Nach einigen Regentagen kam der Vater mit Max wieder in den Garten. Und siehe, alle die gelben, feuerfarbenen und dunkelroten Primeln waren nun ausgeschlagen; und inmitten dieses Blumenrahmens bildeten auf dem braunen Grunde unzählige zarte grüne Blättchen die drei großen, schönen Buchstaben MAX.

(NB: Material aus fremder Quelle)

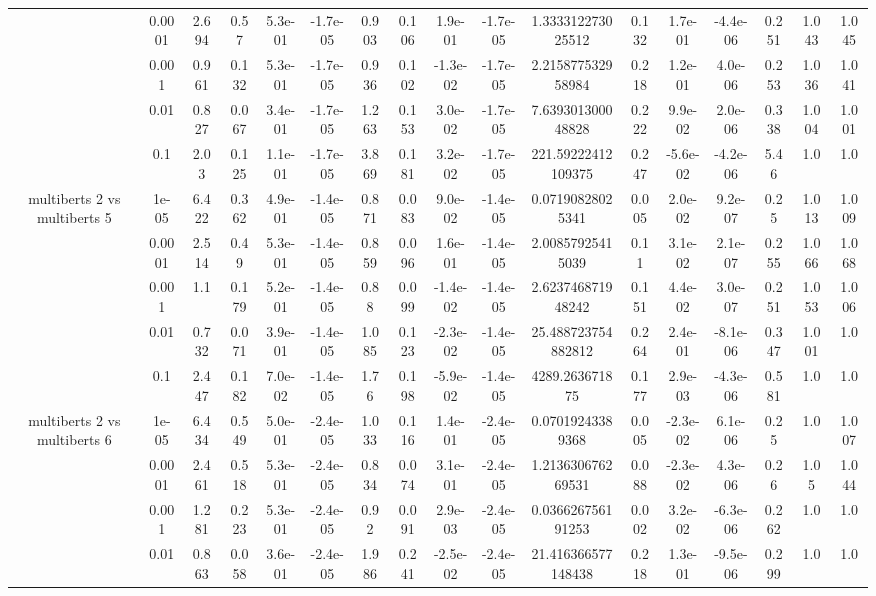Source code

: \begin{tabular}{|c|c|c|c|c|c|c|c|c|c|c|c|c|c|c|c|c|}
 & 0.0001 & 2.694 & 0.57 & 5.3e-01 & -1.7e-05 & 0.903 & 0.106 & 1.9e-01 & -1.7e-05 & 1.333312273025512 & 0.132 & 1.7e-01 & -4.4e-06 & 0.251 & 1.043 & 1.045 \\
 & 0.001 & 0.961 & 0.132 & 5.3e-01 & -1.7e-05 & 0.936 & 0.102 & -1.3e-02 & -1.7e-05 & 2.215877532958984 & 0.218 & 1.2e-01 & 4.0e-06 & 0.253 & 1.036 & 1.041 \\
 & 0.01 & 0.827 & 0.067 & 3.4e-01 & -1.7e-05 & 1.263 & 0.153 & 3.0e-02 & -1.7e-05 & 7.639301300048828 & 0.222 & 9.9e-02 & 2.0e-06 & 0.338 & 1.004 & 1.001 \\
 & 0.1 & 2.03 & 0.125 & 1.1e-01 & -1.7e-05 & 3.869 & 0.181 & 3.2e-02 & -1.7e-05 & 221.59222412109375 & 0.247 & -5.6e-02 & -4.2e-06 & 5.46 & 1.0 & 1.0 \\
\hline
\multirow{5}{*}{multiberts 2 vs multiberts 5} & 1e-05 & 6.422 & 0.362 & 4.9e-01 & -1.4e-05 & 0.871 & 0.083 & 9.0e-02 & -1.4e-05 & 0.07190828025341 & 0.005 & 2.0e-02 & 9.2e-07 & 0.25 & 1.013 & 1.009 \\
 & 0.0001 & 2.514 & 0.49 & 5.3e-01 & -1.4e-05 & 0.859 & 0.096 & 1.6e-01 & -1.4e-05 & 2.00857925415039 & 0.11 & 3.1e-02 & 2.1e-07 & 0.255 & 1.066 & 1.068 \\
 & 0.001 & 1.1 & 0.179 & 5.2e-01 & -1.4e-05 & 0.88 & 0.099 & -1.4e-02 & -1.4e-05 & 2.623746871948242 & 0.151 & 4.4e-02 & 3.0e-07 & 0.251 & 1.053 & 1.006 \\
 & 0.01 & 0.732 & 0.071 & 3.9e-01 & -1.4e-05 & 1.085 & 0.123 & -2.3e-02 & -1.4e-05 & 25.488723754882812 & 0.264 & 2.4e-01 & -8.1e-06 & 0.347 & 1.001 & 1.0 \\
 & 0.1 & 2.447 & 0.182 & 7.0e-02 & -1.4e-05 & 1.76 & 0.198 & -5.9e-02 & -1.4e-05 & 4289.263671875 & 0.177 & 2.9e-03 & -4.3e-06 & 0.581 & 1.0 & 1.0 \\
\hline
\multirow{5}{*}{multiberts 2 vs multiberts 6} & 1e-05 & 6.434 & 0.549 & 5.0e-01 & -2.4e-05 & 1.033 & 0.116 & 1.4e-01 & -2.4e-05 & 0.07019243389368 & 0.005 & -2.3e-02 & 6.1e-06 & 0.25 & 1.0 & 1.007 \\
 & 0.0001 & 2.461 & 0.518 & 5.3e-01 & -2.4e-05 & 0.834 & 0.074 & 3.1e-01 & -2.4e-05 & 1.213630676269531 & 0.088 & -2.3e-02 & 4.3e-06 & 0.26 & 1.05 & 1.044 \\
 & 0.001 & 1.281 & 0.223 & 5.3e-01 & -2.4e-05 & 0.92 & 0.091 & 2.9e-03 & -2.4e-05 & 0.036626756191253 & 0.002 & 3.2e-02 & -6.3e-06 & 0.262 & 1.0 & 1.0 \\
 & 0.01 & 0.863 & 0.058 & 3.6e-01 & -2.4e-05 & 1.986 & 0.241 & -2.5e-02 & -2.4e-05 & 21.416366577148438 & 0.218 & 1.3e-01 & -9.5e-06 & 0.299 & 1.0 & 1.0 \\

\end{tabular}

Der Knabe blieb höchst erstaunt vor dem Beetchen stehen und rief: was seh ich! Da ist ja mein Name aus dem Boden hervorgewachsen! O sage doch, liebster Vater, wie konnten diese Buchstaben so groß und so schön aus der Erde hervorkommen? Der Vater sprach lächelnd: Meinst du nicht, das könnte von ungefähr so gekommen sein? Vielleicht hat der Wind die Samenkörnlein so hingestreut, daß diese Buchstaben zum Vorschein kommen mußten. – O nein, nein! rief Max. Das ist unmöglich! Doch halt – jetzt geht mir ein Licht auf. Diese Buchstaben hast du in die Erde gezeichnet, hast dann die Samenkörnlein von Kresse hineingestreut, die Körnlein wieder mit Erde bedeckt und so kamen dann die zarten Pflänzchen in dieser schönen Ordnung hervor. Das weiß ich gewiß. Gesteh es nur, liebster Vater, das hast du getan, um mir eine unerwartete Freude zu machen. – Nun wohl! sprach der Vater. Du kannst also nicht zweifeln, daß ich diese Buchstaben gebildet habe, betrachte nun diese Blumen, die deinen Namen umgeben. Sind sie nicht viel kunstreicher gezeichnet, als diese Buchstaben, und überdies noch sehr schön bemalt? Sollte nicht irgendwo ein großer Verstand sein, der den Grundriß dazu in die kleinen Samenkörnlein gezeichnet hat? Sollte nicht irgendwo ein liebendes Herz sein, das uns damit erfreuen will? – Max ergriff die Hand des Vaters und rief: O liebster Vater, jetzt sehe ich es so klar ein, wie noch nie in meinem Leben: Gott hat diese und all die noch viel schöneren Blumen in diesem Garten geschaffen, uns zu zeigen, daß er uns liebe. – So ist's, sprach der Vater; unser ganzer Garten voll Blumen ist ein großes Buch, in dem wir auf allen Blättern lesen können, wie freundlich, wie gütig, wie mächtig und weise der liebe Gott sei.

Die ganze Welt in ihrer Pracht
Zeigt Gottes Weisheit, Lieb und Macht.